[Goal of the exercise] Going through the lines below, tally those that include "caption", and give only the number.

━━━ Entries provided

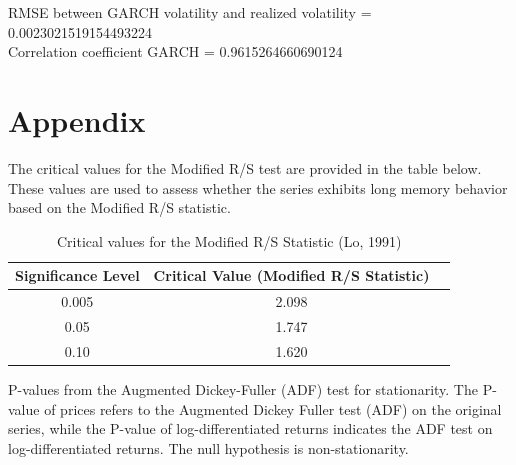 \documentclass[11pt]{extarticle}
\begin{document}
\FloatBarrier

RMSE between GARCH volatility and realized volatility = 0.0023021519154493224 \\

Correlation coefficient GARCH = 0.9615264660690124 \\

\section{Appendix}

The critical values for the Modified R/S test are provided in the table below. These values are used to assess whether the series exhibits long memory behavior based on the Modified R/S statistic.

\begin{table}[ht!]
\centering
\begin{tabular}{|c|c|c|}
\hline
\textbf{Significance Level} & \textbf{Critical Value (Modified R/S Statistic)} \\
\hline
0.005 & 2.098\\
0.05 & 1.747\\
0.10 & 1.620\\

\hline
\end{tabular}
\caption{Critical values for the Modified R/S Statistic (Lo, 1991)}
\end{table}

\begin{table}[h!]
    \centering
    \caption{P-values from the Augmented Dickey-Fuller (ADF) test for stationarity. The P-value of prices refers to the Augmented Dickey Fuller test (ADF) on the original series,
     while the P-value of log-differentiated returns indicates the ADF test on log-differentiated returns. The null hypothesis is non-stationarity.}
    \label{tab:adf_results}
\end{table}

\FloatBarrier
\end{document}
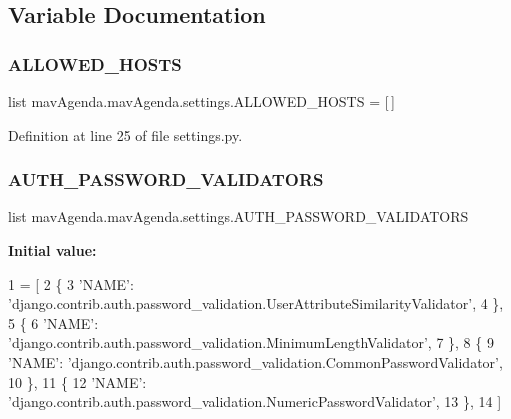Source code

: \subsection{Variable Documentation}
\mbox{\label{namespacemavAgenda_1_1mavAgenda_1_1settings_ae6b895f9afe49d0e51d3f345ff7c5525}} 
\subsubsection{\texorpdfstring{A\+L\+L\+O\+W\+E\+D\+\_\+\+H\+O\+S\+TS}{ALLOWED\_HOSTS}}
{\footnotesize\ttfamily list mav\+Agenda.\+mav\+Agenda.\+settings.\+A\+L\+L\+O\+W\+E\+D\+\_\+\+H\+O\+S\+TS = \mbox{[}$\,$\mbox{]}}



Definition at line 25 of file settings.\+py.

\mbox{\label{namespacemavAgenda_1_1mavAgenda_1_1settings_a555250124fcbb58436b50248c49b55b6}} 
\subsubsection{\texorpdfstring{A\+U\+T\+H\+\_\+\+P\+A\+S\+S\+W\+O\+R\+D\+\_\+\+V\+A\+L\+I\+D\+A\+T\+O\+RS}{AUTH\_PASSWORD\_VALIDATORS}}
{\footnotesize\ttfamily list mav\+Agenda.\+mav\+Agenda.\+settings.\+A\+U\+T\+H\+\_\+\+P\+A\+S\+S\+W\+O\+R\+D\+\_\+\+V\+A\+L\+I\+D\+A\+T\+O\+RS}

{\bfseries Initial value\+:}
\begin{DoxyCode}
1 =  [
2     \{
3         \textcolor{stringliteral}{'NAME'}: \textcolor{stringliteral}{'django.contrib.auth.password\_validation.UserAttributeSimilarityValidator'},
4     \},
5     \{
6         \textcolor{stringliteral}{'NAME'}: \textcolor{stringliteral}{'django.contrib.auth.password\_validation.MinimumLengthValidator'},
7     \},
8     \{
9         \textcolor{stringliteral}{'NAME'}: \textcolor{stringliteral}{'django.contrib.auth.password\_validation.CommonPasswordValidator'},
10     \},
11     \{
12         \textcolor{stringliteral}{'NAME'}: \textcolor{stringliteral}{'django.contrib.auth.password\_validation.NumericPasswordValidator'},
13     \},
14 ]
\end{DoxyCode}


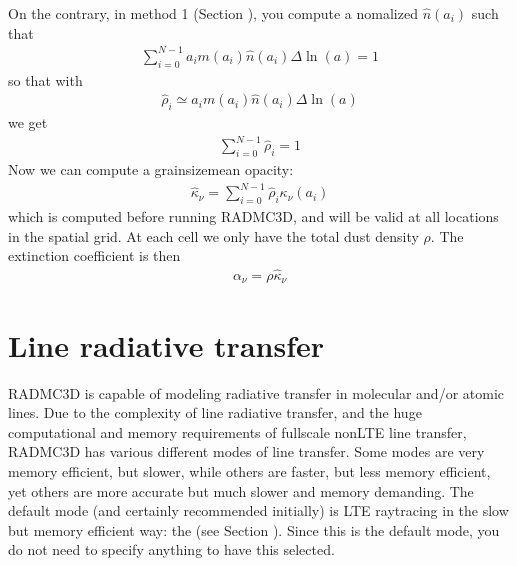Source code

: \documentclass[letterpaper,10pt,english]{sphinxmanual}
\begin{document}
On the contrary, in method 1 (Section {\hyperref[\detokenize{dustradtrans:sec-grain-size-distributions-method-1}]{}}), you compute
a nomalized \(\hat n(a_i)\) such that
\begin{equation*}
\begin{split}\sum_{i=0}^{N-1}  a_i m(a_i)\hat n(a_i)\Delta\ln(a) = 1\end{split}
\end{equation*}
so that with
\begin{equation*}
\begin{split}\hat\rho_i \simeq a_i m(a_i)\hat n(a_i)\Delta\ln(a)\end{split}
\end{equation*}
we get
\begin{equation*}
\begin{split}\sum_{i=0}^{N-1}  \hat\rho_i = 1\end{split}
\end{equation*}
Now we can compute a grain\sphinxhyphen{}size\sphinxhyphen{}mean opacity:
\begin{equation*}
\begin{split}\hat\kappa_\nu = \sum_{i=0}^{N-1} \hat\rho_i\kappa_\nu(a_i)\end{split}
\end{equation*}
which is computed before running RADMC\sphinxhyphen{}3D, and will be valid at all locations in the spatial grid.
At each cell we only have the total dust density \(\rho\). The extinction coefficient is
then
\begin{equation*}
\begin{split}\alpha_\nu = \rho\hat\kappa_\nu\end{split}
\end{equation*}

\chapter{Line radiative transfer}
\label{\detokenize{lineradtrans:line-radiative-transfer}}\label{\detokenize{lineradtrans:chap-line-transfer}}\label{\detokenize{lineradtrans::doc}}
RADMC\sphinxhyphen{}3D is capable of modeling radiative transfer in molecular and/or
atomic lines. Due to the complexity of line radiative transfer, and the huge
computational and memory requirements of full\sphinxhyphen{}scale non\sphinxhyphen{}LTE line transfer,
RADMC\sphinxhyphen{}3D has various different modes of line transfer. Some modes are very
memory efficient, but slower, while others are faster, but less memory
efficient, yet others are more accurate but much slower and memory
demanding. The default mode (and certainly recommended initially) is LTE
ray\sphinxhyphen{}tracing in the slow but memory efficient way: the 
(see Section {\hyperref[\detokenize{lineradtrans:sec-line-trans-modes}]{}}). Since this is the default mode,
you do not need to specify anything to have this selected.
\end{document}
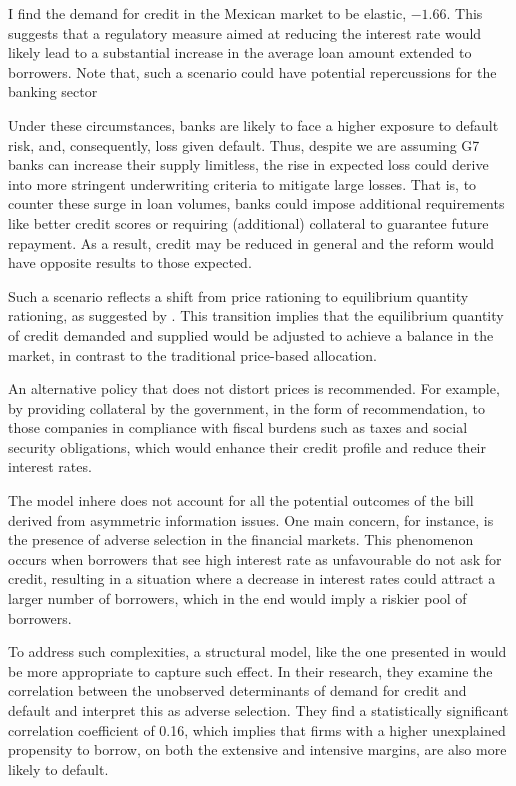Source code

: \documentclass[11pt, oneside]{book}
\begin{document}
I find the demand for credit in the Mexican market to be elastic, $-1.66$. This suggests that a regulatory measure aimed at reducing the interest rate would likely lead to a substantial increase in the average loan amount extended to borrowers. Note that,  such a scenario could have potential repercussions for the banking sector

Under these circumstances, banks are likely to face a higher exposure to default risk, and, consequently, loss given default. Thus, despite we are assuming G7 banks can increase their supply limitless, the rise in expected loss could derive into more stringent underwriting criteria to mitigate large losses. That is, to counter these surge in loan volumes, banks could impose additional requirements like better credit scores or requiring (additional) collateral to guarantee future repayment. As a result, credit may be reduced in general and the reform would have opposite results to those expected. 

Such a scenario reflects a shift from price rationing to equilibrium quantity rationing, as suggested by \citep[p. 4]{blundell1992credit}. This transition implies that the equilibrium quantity of credit demanded and supplied would be adjusted to achieve a balance in the market, in contrast to the traditional price-based allocation. 

An alternative policy that does not distort prices is recommended. For example, by providing collateral by the government, in the form of recommendation, to those companies in compliance with fiscal burdens such as taxes and social security obligations, which would enhance their credit profile and reduce their interest rates. 

The model inhere does not account for all the potential outcomes of the bill derived from asymmetric information issues. One main concern, for instance, is the presence of adverse selection in the financial markets. This phenomenon occurs when borrowers that see high interest rate as unfavourable do not ask for credit, resulting in a situation where a decrease in interest rates could attract a larger number of borrowers, which in the end would imply a riskier pool of borrowers.

To address such complexities, a structural model, like the one presented in \cite{crawford2018asymmetric} would be more appropriate to capture such effect. In their research, they examine the correlation between the unobserved determinants of demand for credit and default and interpret this as adverse selection. They find a statistically significant correlation coefficient of 0.16, which implies that firms with a higher unexplained propensity to borrow, on both the extensive and intensive margins, are also more likely to default. 
\end{document}
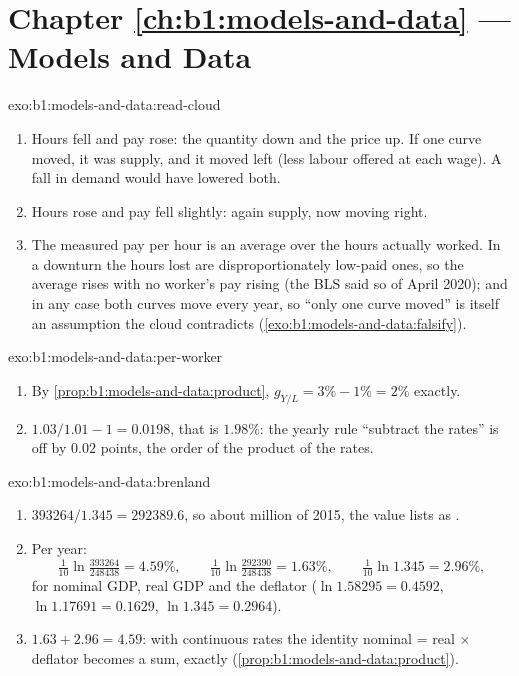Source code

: \section*{Chapter \ref{ch:b1:models-and-data} --- Models and Data}

\begin{solution}{exo:b1:models-and-data:read-cloud}
\begin{enumerate}
  \item Hours fell and pay rose: the quantity down and the price up. If one
    curve moved, it was supply, and it moved left (less labour offered at
    each wage). A fall in demand would have lowered both.
  \item Hours rose and pay fell slightly: again supply, now moving right.
  \item The measured pay per hour is an average over the hours actually
    worked. In a downturn the hours lost are disproportionately low-paid
    ones, so the average rises with no worker's pay rising (the BLS said so
    of April 2020); and in any case both curves move every year, so ``only
    one curve moved'' is itself an assumption the cloud contradicts
    (\cref{exo:b1:models-and-data:falsify}).
\end{enumerate}
\end{solution}

\begin{solution}{exo:b1:models-and-data:per-worker}
\begin{enumerate}
  \item By \cref{prop:b1:models-and-data:product}, $g_{Y/L} = 3\% - 1\% = 2\%$ exactly.
  \item $1.03/1.01 - 1 = 0.0198$, that is $1.98\%$: the yearly rule ``subtract
    the rates'' is off by $0.02$ points, the order of the product of the rates.
\end{enumerate}
\end{solution}

\begin{solution}{exo:b1:models-and-data:brenland}
\begin{enumerate}
  \item $393264/1.345 = 292389.6$, so about  million of 2015, the
    value  lists as .
  \item Per year:
    \[
    \tfrac{1}{10}\ln\tfrac{393264}{248438} = 4.59\%, \qquad
    \tfrac{1}{10}\ln\tfrac{292390}{248438} = 1.63\%, \qquad
    \tfrac{1}{10}\ln 1.345 = 2.96\%,
    \]
    for nominal GDP, real GDP and the deflator ($\ln 1.58295 = 0.4592$,
    $\ln 1.17691 = 0.1629$, $\ln 1.345 = 0.2964$).
  \item $1.63 + 2.96 = 4.59$: with continuous rates the identity
    nominal = real $\times$ deflator becomes a sum, exactly
    (\cref{prop:b1:models-and-data:product}).
\end{enumerate}
\end{solution}

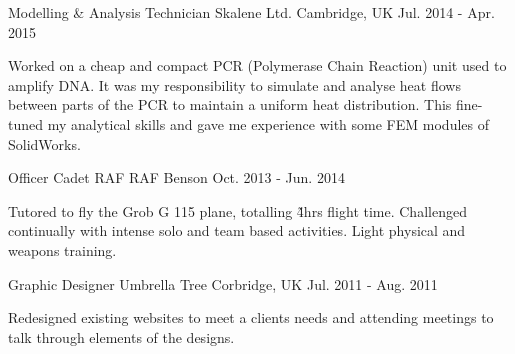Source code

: \begin{cventries}
    \cventry
        {Modelling \& Analysis Technician}
        {Skalene Ltd.}
        {Cambridge, UK}
        {Jul. 2014 - Apr. 2015}
        {
            \begin{cvitems}
                \item{Worked on a cheap and compact PCR (Polymerase Chain Reaction) unit used to amplify DNA. It was my responsibility to simulate and analyse heat flows between parts of the PCR to maintain a uniform heat distribution. This fine-tuned my analytical skills and gave me experience with some FEM modules of SolidWorks.}
            \end{cvitems}
        }


    \cventry
        {Officer Cadet}
        {RAF}
        {RAF Benson}
        {Oct. 2013 - Jun. 2014}
        {
            \begin{cvitems}
                \item{Tutored to fly the Grob G 115 plane, totalling \~4hrs flight time. Challenged continually with intense solo and team based activities. Light physical and weapons training.}
            \end{cvitems}
        }


    \cventry
        {Graphic Designer}
        {Umbrella Tree}
        {Corbridge, UK}
        {Jul. 2011 - Aug. 2011}
        {
            \begin{cvitems}
                \item{Redesigned existing websites to meet a clients needs and attending meetings to talk through elements of the designs.}
            \end{cvitems}
        }

\end{cventries}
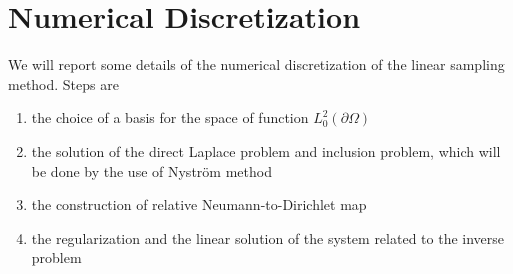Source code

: \documentclass[10pt, a4paper, twoside, openright]{book}
\theoremstyle{definition}
\theoremstyle{plain}
\theoremstyle{plain}
\theoremstyle{plain}
\theoremstyle{plain}
\theoremstyle{plain}
\theoremstyle{plain}
\theoremstyle{plain}
\theoremstyle{plain}
\begin{document}
\section{Numerical Discretization}
We will report some details of the numerical discretization of the linear sampling method. Steps are
\begin{enumerate}
 \item the choice of a basis for the space of function $L^2_0(\partial \Omega)$
 \item the solution of the direct Laplace problem and inclusion problem, which will be done by the use of Nystr\"om method
 \item the construction of relative Neumann-to-Dirichlet map
 \item the regularization and the linear solution of the system related to the inverse problem
\end{enumerate}
\end{document}
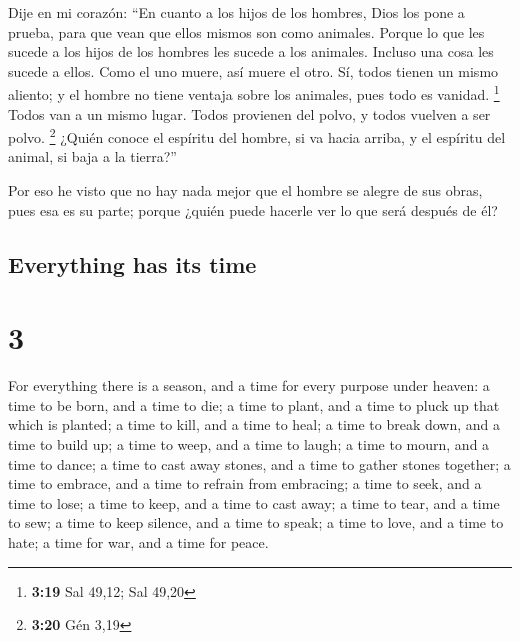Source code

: \begin{paracol}{2}
 Dije en mi corazón: ``En cuanto a los hijos de los
hombres, Dios los pone a prueba, para que vean que ellos mismos son como
animales.  Porque lo que les sucede a los hijos de los
hombres les sucede a los animales. Incluso una cosa les sucede a ellos.
Como el uno muere, así muere el otro. Sí, todos tienen un mismo aliento;
y el hombre no tiene ventaja sobre los animales, pues todo es vanidad.
\footnote{\textbf{3:19} Sal 49,12; Sal 49,20}  Todos van
a un mismo lugar. Todos provienen del polvo, y todos vuelven a ser
polvo. \footnote{\textbf{3:20} Gén 3,19}  ¿Quién conoce
el espíritu del hombre, si va hacia arriba, y el espíritu del animal, si
baja a la tierra?''

 Por eso he visto que no hay nada mejor que el hombre se
alegre de sus obras, pues esa es su parte; porque ¿quién puede hacerle
ver lo que será después de él?

\switchcolumn
\begin{otherlanguage}{english}

\hypertarget{everything-has-its-time}{%
\subsection{Everything has its time}\label{everything-has-its-time}}

\hypertarget{section-5}{%
\section{3}\label{section-5}}

 For everything there is a season, and a time for every
purpose under heaven:  a time to be born, and a time to
die; a time to plant, and a time to pluck up that which is planted;
 a time to kill, and a time to heal; a time to break down,
and a time to build up;  a time to weep, and a time to
laugh; a time to mourn, and a time to dance;  a time to
cast away stones, and a time to gather stones together; a time to
embrace, and a time to refrain from embracing;  a time to
seek, and a time to lose; a time to keep, and a time to cast away;
 a time to tear, and a time to sew; a time to keep
silence, and a time to speak;  a time to love, and a time
to hate; a time for war, and a time for peace.

\hypertarget{but-man-does-not-know-the-time-set-by-god-and-is-powerless-against-it}{%
}
\end{otherlanguage}
\end{paracol}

━━━━━━

[Finished task] 2